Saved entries
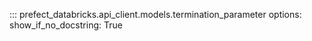 ::: prefect_databricks.api_client.models.termination_parameter
    options:
      show_if_no_docstring: True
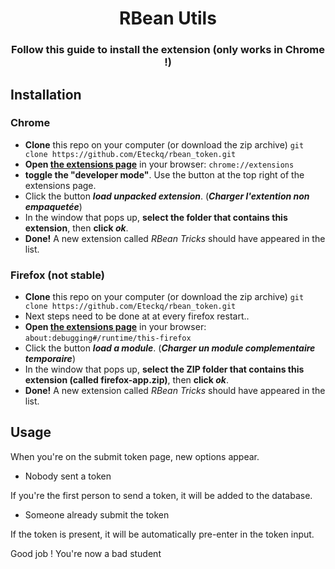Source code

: <div align="center">
    <h1>RBean Utils</h1>
    <h3>Follow this guide to install the extension (only works in Chrome !)</h3>
</div>

## Installation

### Chrome
- **Clone** this repo on your computer (or download the zip archive)
`git clone https://github.com/Eteckq/rbean_token.git`   
- **Open [the extensions page](chrome://extensions)** in your browser: `chrome://extensions`
- **toggle the "developer mode"**. Use the button at the top right of the extensions page.
- Click the button **_load unpacked extension_**. (**_Charger l'extention non empaquetée_**)
- In the window that pops up, **select the folder that contains this extension**, then **click _ok_**.
- **Done!** A new extension called _RBean Tricks_ should have appeared in the list.

### Firefox (not stable)
- **Clone** this repo on your computer (or download the zip archive)
`git clone https://github.com/Eteckq/rbean_token.git`
- Next steps need to be done at at every firefox restart..
- **Open [the extensions page](about:debugging#/runtime/this-firefox)** in your browser: `about:debugging#/runtime/this-firefox` 
- Click the button **_load a module_**. (**_Charger un module complementaire temporaire_**)
- In the window that pops up, **select the ZIP folder that contains this extension (called firefox-app.zip)**, then **click _ok_**.
- **Done!** A new extension called _RBean Tricks_ should have appeared in the list.

## Usage


When you're on the submit token page, new options appear.

- Nobody sent a token

If you're the first person to send a token, it will be added to the database.

- Someone already submit the token

If the token is present, it will be automatically pre-enter in the token input.

Good job ! You're now a bad student
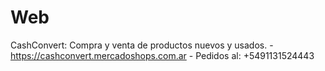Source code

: # Web
CashConvert: Compra y venta de productos nuevos y usados. - https://cashconvert.mercadoshops.com.ar - Pedidos al: +5491131524443
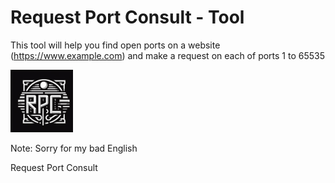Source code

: # Request Port Consult - Tool

This tool will help you find open ports on a website (https://www.example.com) 
and make a request on each of ports 1 to 65535 

<img src="logo.jpeg" alt="RPC-Logo">
<style>
  img {
    height: 100px;
    weight: 100px;
  }
</style>

Note: Sorry for my bad English

Request Port Consult

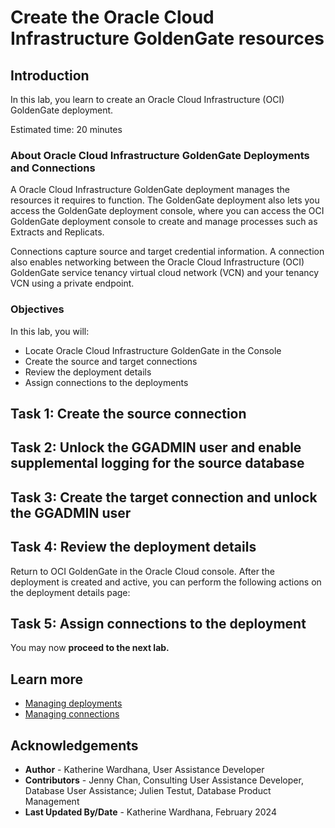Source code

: # Create the Oracle Cloud Infrastructure GoldenGate resources

## Introduction

In this lab, you learn to create an Oracle Cloud Infrastructure (OCI) GoldenGate deployment.

Estimated time: 20 minutes

### About Oracle Cloud Infrastructure GoldenGate Deployments and Connections

A Oracle Cloud Infrastructure GoldenGate deployment manages the resources it requires to function. The GoldenGate deployment also lets you access the GoldenGate deployment console, where you can access the OCI GoldenGate deployment console to create and manage processes such as Extracts and Replicats.

Connections capture source and target credential information. A connection also enables networking between the Oracle Cloud Infrastructure (OCI) GoldenGate service tenancy virtual cloud network (VCN) and your tenancy VCN using a private endpoint.

### Objectives

In this lab, you will:
* Locate Oracle Cloud Infrastructure GoldenGate in the Console
* Create the source and target connections
* Review the deployment details
* Assign connections to the deployments 


## Task 1: Create the source connection

[](include:01-create-source-connection.md)

## Task 2: Unlock the GGADMIN user and enable supplemental logging for the source database

[](include:02-unlock-source-ggadmin.md)

## Task 3: Create the target connection and unlock the GGADMIN user

[](include:03-create-target-connection.md)

## Task 4: Review the deployment details

Return to OCI GoldenGate in the Oracle Cloud console. After the deployment is created and active, you can perform the following actions on the deployment details page:

[](include:04-deployment-details.md)

## Task 5: Assign connections to the deployment

[](include:05-assign-connection.md)

You may now **proceed to the next lab.**

## Learn more

* [Managing deployments](https://docs.oracle.com/en/cloud/paas/goldengate-service/ebbpf/index.html)
* [Managing connections](https://docs.oracle.com/en/cloud/paas/goldengate-service/mcjzr/index.html)

## Acknowledgements
* **Author** - Katherine Wardhana, User Assistance Developer
* **Contributors** -  Jenny Chan, Consulting User Assistance Developer, Database User Assistance; Julien Testut, Database Product Management
* **Last Updated By/Date** - Katherine Wardhana, February 2024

**INSTRUCTIONS FOR THE TASK:**
Could you transcribe exactly the entries above, but only the lines from the one with "If the token" through the one with "## Task 4: Review the deployment details", and without pictures?

**TASK ANSWER:**
If the token is present, it will be automatically pre-enter in the token input.

Good job ! You're now a bad student
Source code

: # Web
CashConvert: Compra y venta de productos nuevos y usados. - https://cashconvert.mercadoshops.com.ar - Pedidos al: +5491131524443
Source code

: # Request Port Consult - Tool

This tool will help you find open ports on a website (https://www.example.com) 
and make a request on each of ports 1 to 65535 

<img src="logo.jpeg" alt="RPC-Logo">
<style>
  img {
    height: 100px;
    weight: 100px;
  }
</style>

Note: Sorry for my bad English

Request Port Consult

Source code

: # Create the Oracle Cloud Infrastructure GoldenGate resources

## Introduction

In this lab, you learn to create an Oracle Cloud Infrastructure (OCI) GoldenGate deployment.

Estimated time: 20 minutes

### About Oracle Cloud Infrastructure GoldenGate Deployments and Connections

A Oracle Cloud Infrastructure GoldenGate deployment manages the resources it requires to function. The GoldenGate deployment also lets you access the GoldenGate deployment console, where you can access the OCI GoldenGate deployment console to create and manage processes such as Extracts and Replicats.

Connections capture source and target credential information. A connection also enables networking between the Oracle Cloud Infrastructure (OCI) GoldenGate service tenancy virtual cloud network (VCN) and your tenancy VCN using a private endpoint.

### Objectives

In this lab, you will:
* Locate Oracle Cloud Infrastructure GoldenGate in the Console
* Create the source and target connections
* Review the deployment details
* Assign connections to the deployments 


## Task 1: Create the source connection

[](include:01-create-source-connection.md)

## Task 2: Unlock the GGADMIN user and enable supplemental logging for the source database

[](include:02-unlock-source-ggadmin.md)

## Task 3: Create the target connection and unlock the GGADMIN user

[](include:03-create-target-connection.md)

## Task 4: Review the deployment details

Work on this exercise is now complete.